With the DDR memory interface, content can be written to and read from RAM according to a request (command) from a memory controller. The DDR memory is memory that transfers data at a data transfer rate that is twice as high as the clock frequency by inputting and outputting the data at both the rising edge (positive edge) and the falling edge (negative edge) of the clock signal.
The DDR memory transmits to a dual in-line memory module (DIMM), an internal clock signal (CK signal) generated in the memory controller. The DIMM generates a data strobe signal (DQS signal) using the CK signal received from the DDR memory and transmits the DQS signal together with data signals (DQ signals) to the memory controller.

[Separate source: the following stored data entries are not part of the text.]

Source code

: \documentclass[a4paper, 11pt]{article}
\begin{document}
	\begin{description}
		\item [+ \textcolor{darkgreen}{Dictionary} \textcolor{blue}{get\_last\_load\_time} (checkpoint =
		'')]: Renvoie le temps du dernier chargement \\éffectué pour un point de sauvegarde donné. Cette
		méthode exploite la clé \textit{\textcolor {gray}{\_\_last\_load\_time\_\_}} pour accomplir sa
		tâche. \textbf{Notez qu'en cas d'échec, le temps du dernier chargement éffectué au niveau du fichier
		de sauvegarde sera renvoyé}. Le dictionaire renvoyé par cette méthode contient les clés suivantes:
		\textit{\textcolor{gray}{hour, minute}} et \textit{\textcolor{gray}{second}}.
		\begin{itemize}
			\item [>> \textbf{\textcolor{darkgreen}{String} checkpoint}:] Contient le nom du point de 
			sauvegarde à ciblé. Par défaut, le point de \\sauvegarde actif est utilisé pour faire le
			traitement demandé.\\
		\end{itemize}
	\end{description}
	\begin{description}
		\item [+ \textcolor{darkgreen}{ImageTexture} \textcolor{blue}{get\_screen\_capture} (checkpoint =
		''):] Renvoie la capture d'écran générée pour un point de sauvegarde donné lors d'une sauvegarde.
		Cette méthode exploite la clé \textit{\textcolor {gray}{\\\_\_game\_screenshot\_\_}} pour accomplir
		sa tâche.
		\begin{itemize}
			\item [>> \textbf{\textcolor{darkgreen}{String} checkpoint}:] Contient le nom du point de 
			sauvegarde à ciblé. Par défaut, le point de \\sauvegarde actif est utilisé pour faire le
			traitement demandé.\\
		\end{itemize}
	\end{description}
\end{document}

The memory controller receives the DQS and the DQ signals, retimes the DQ signals using the DQS signal, and newly employs the internal clock. In this case, to securely receive the data signals using a latch circuit at the reception point, the timing relation between the internal CK signal and the received data signal needs to be within a specific range.
According to a related technique, when a signal is to be delayed for a time period from the input thereof to the output thereof, the necessary delay time period is generated by disposing a circuit to generate a fine delay and a circuit to generate a coarse delay, and using a combination of the circuits (see, e.g., Japanese Laid-Open Patent Publication No. 2009-130455).
However, when a reading operation is executed, the time period from the time when the memory controller issues a read command until the time when the DQS and the DQ signals return to the memory controller (=flight time) varies. Factors causing variations may include, for example, the positions of the memory controller and the DIMM, the power source, and environmental variations such as temperature variations. When multi-slot DIMMs are mounted on the same DIMM channel, the variation differs according to the DIMM slot to be accessed.
When reading operations or writing operations are successively executed for multiple slots, suppression of the variation while the slots are switched at a high speed is difficult.